--- START ---

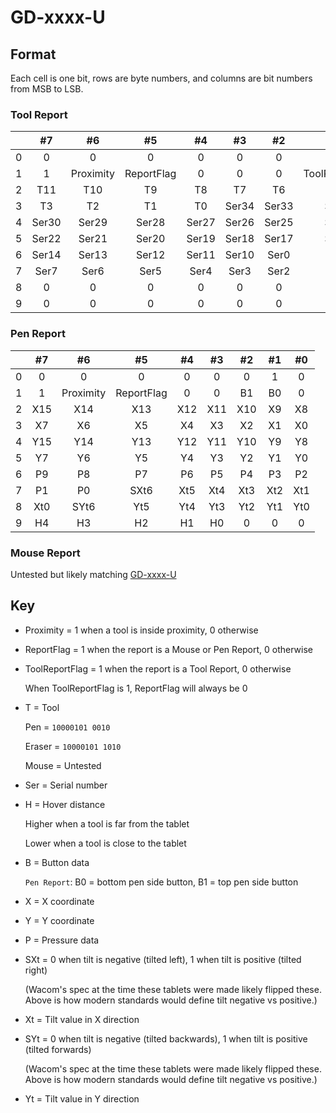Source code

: # GD-xxxx-U

## Format

Each cell is one bit, rows are byte numbers, and columns are bit numbers from MSB to LSB.

### Tool Report

|   |   #7  |     #6    |     #5     |   #4  |   #3  |   #2  |       #1       |   #0  |
|:-:|:-----:|:---------:|:----------:|:-----:|:-----:|:-----:|:--------------:|:-----:|
| 0 |   0   |     0     |      0     |   0   |   0   |   0   |        1       |   0   |
| 1 |   1   | Proximity | ReportFlag |   0   |   0   |   0   | ToolReportFlag |   0   |
| 2 |  T11  |    T10    |     T9     |   T8  |   T7  |   T6  |       T5       |   T4  |
| 3 |   T3  |     T2    |     T1     |   T0  | Ser34 | Ser33 |      Ser32     | Ser31 |
| 4 | Ser30 |   Ser29   |    Ser28   | Ser27 | Ser26 | Ser25 |      Ser24     | Ser23 |
| 5 | Ser22 |   Ser21   |    Ser20   | Ser19 | Ser18 | Ser17 |      Ser16     | Ser15 |
| 6 | Ser14 |   Ser13   |    Ser12   | Ser11 | Ser10 |  Ser0 |      Ser9      |  Ser8 |
| 7 |  Ser7 |    Ser6   |    Ser5    |  Ser4 |  Ser3 |  Ser2 |      Ser1      |  Ser0 |
| 8 |   0   |     0     |      0     |   0   |   0   |   0   |        0       |   0   |
| 9 |   0   |     0     |      0     |   0   |   0   |   0   |        0       |   0   |

### Pen Report

|   | #7  | #6        | #5         | #4  | #3  | #2  | #1  | #0  |
|:-:|:---:|:---------:|:----------:|:---:|:---:|:---:|:---:|:---:|
| 0 | 0   | 0         | 0          | 0   | 0   | 0   | 1   | 0   |
| 1 | 1   | Proximity | ReportFlag | 0   | 0   | B1  | B0  | 0   |
| 2 | X15 | X14       | X13        | X12 | X11 | X10 | X9  | X8  |
| 3 | X7  | X6        | X5         | X4  | X3  | X2  | X1  | X0  |
| 4 | Y15 | Y14       | Y13        | Y12 | Y11 | Y10 | Y9  | Y8  |
| 5 | Y7  | Y6        | Y5         | Y4  | Y3  | Y2  | Y1  | Y0  |
| 6 | P9  | P8        | P7         | P6  | P5  | P4  | P3  | P2  |
| 7 | P1  | P0        | SXt6       | Xt5 | Xt4 | Xt3 | Xt2 | Xt1 |
| 8 | Xt0 | SYt6      | Yt5        | Yt4 | Yt3 | Yt2 | Yt1 | Yt0 |
| 9 | H4  | H3        | H2         | H1  | H0  | 0   | 0   | 0   |

### Mouse Report

Untested but likely matching [GD-xxxx-U](../gd-xxxx-u/gd-xxxx-u.md#mouse-report-0)

## Key

- Proximity = 1 when a tool is inside proximity, 0 otherwise

- ReportFlag = 1 when the report is a Mouse or Pen Report, 0 otherwise

- ToolReportFlag = 1 when the report is a Tool Report, 0 otherwise

    When ToolReportFlag is 1, ReportFlag will always be 0

- T = Tool

    Pen = `10000101 0010`

    Eraser = `10000101 1010`

    Mouse = Untested

- Ser = Serial number

- H = Hover distance

    Higher when a tool is far from the tablet

    Lower when a tool is close to the tablet

- B = Button data

    `Pen Report`: B0 = bottom pen side button, B1 = top pen side button

- X = X coordinate

- Y = Y coordinate

- P = Pressure data

- SXt = 0 when tilt is negative (tilted left), 1 when tilt is positive (tilted right)

    (Wacom's spec at the time these tablets were made likely flipped these. Above is how modern standards would define tilt negative vs positive.)

- Xt = Tilt value in X direction

- SYt = 0 when tilt is negative (tilted backwards), 1 when tilt is positive (tilted forwards)

    (Wacom's spec at the time these tablets were made likely flipped these. Above is how modern standards would define tilt negative vs positive.)

- Yt = Tilt value in Y direction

--- END ---

- Your instructions -
Taking the entries above, restate exactly those lines that fall between the line with "Yt1 | Yt0 |" and the line with "- ToolReportFlag = 1", keeping both of those lines too.

- Output -
| 8 | Xt0 | SYt6      | Yt5        | Yt4 | Yt3 | Yt2 | Yt1 | Yt0 |
| 9 | H4  | H3        | H2         | H1  | H0  | 0   | 0   | 0   |

### Mouse Report

Untested but likely matching [GD-xxxx-U](../gd-xxxx-u/gd-xxxx-u.md#mouse-report-0)

## Key

- Proximity = 1 when a tool is inside proximity, 0 otherwise

- ReportFlag = 1 when the report is a Mouse or Pen Report, 0 otherwise

- ToolReportFlag = 1 when the report is a Tool Report, 0 otherwise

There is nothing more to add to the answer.